→ **Exercise brief**:
Restate word for word the lines of the entries below, starting with the line that holds "Window control" and ending with the line that holds "getshapes()", and no others.

→ **Supplied data**:
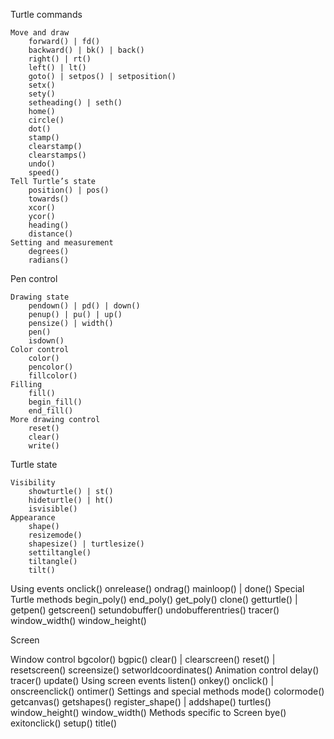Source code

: 
Turtle commands

    Move and draw
        forward() | fd()
        backward() | bk() | back()
        right() | rt()
        left() | lt()
        goto() | setpos() | setposition()
        setx()
        sety()
        setheading() | seth()
        home()
        circle()
        dot()
        stamp()
        clearstamp()
        clearstamps()
        undo()
        speed()
    Tell Turtle’s state
        position() | pos()
        towards()
        xcor()
        ycor()
        heading()
        distance()
    Setting and measurement
        degrees()
        radians()

Pen control

    Drawing state
        pendown() | pd() | down()
        penup() | pu() | up()
        pensize() | width()
        pen()
        isdown()
    Color control
        color()
        pencolor()
        fillcolor()
    Filling
        fill()
        begin_fill()
        end_fill()
    More drawing control
        reset()
        clear()
        write()

Turtle state

    Visibility
        showturtle() | st()
        hideturtle() | ht()
        isvisible()
    Appearance
        shape()
        resizemode()
        shapesize() | turtlesize()
        settiltangle()
        tiltangle()
        tilt()

Using events
    onclick()
    onrelease()
    ondrag()
    mainloop() | done()
Special Turtle methods
    begin_poly()
    end_poly()
    get_poly()
    clone()
    getturtle() | getpen()
    getscreen()
    setundobuffer()
    undobufferentries()
    tracer()
    window_width()
    window_height()

Screen

Window control
    bgcolor()
    bgpic()
    clear() | clearscreen()
    reset() | resetscreen()
    screensize()
    setworldcoordinates()
Animation control
    delay()
    tracer()
    update()
Using screen events
    listen()
    onkey()
    onclick() | onscreenclick()
    ontimer()
Settings and special methods
    mode()
    colormode()
    getcanvas()
    getshapes()
    register_shape() | addshape()
    turtles()
    window_height()
    window_width()
Methods specific to Screen
    bye()
    exitonclick()
    setup()
    title()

→ **Written response**:
Window control
    bgcolor()
    bgpic()
    clear() | clearscreen()
    reset() | resetscreen()
    screensize()
    setworldcoordinates()
Animation control
    delay()
    tracer()
    update()
Using screen events
    listen()
    onkey()
    onclick() | onscreenclick()
    ontimer()
Settings and special methods
    mode()
    colormode()
    getcanvas()
    getshapes()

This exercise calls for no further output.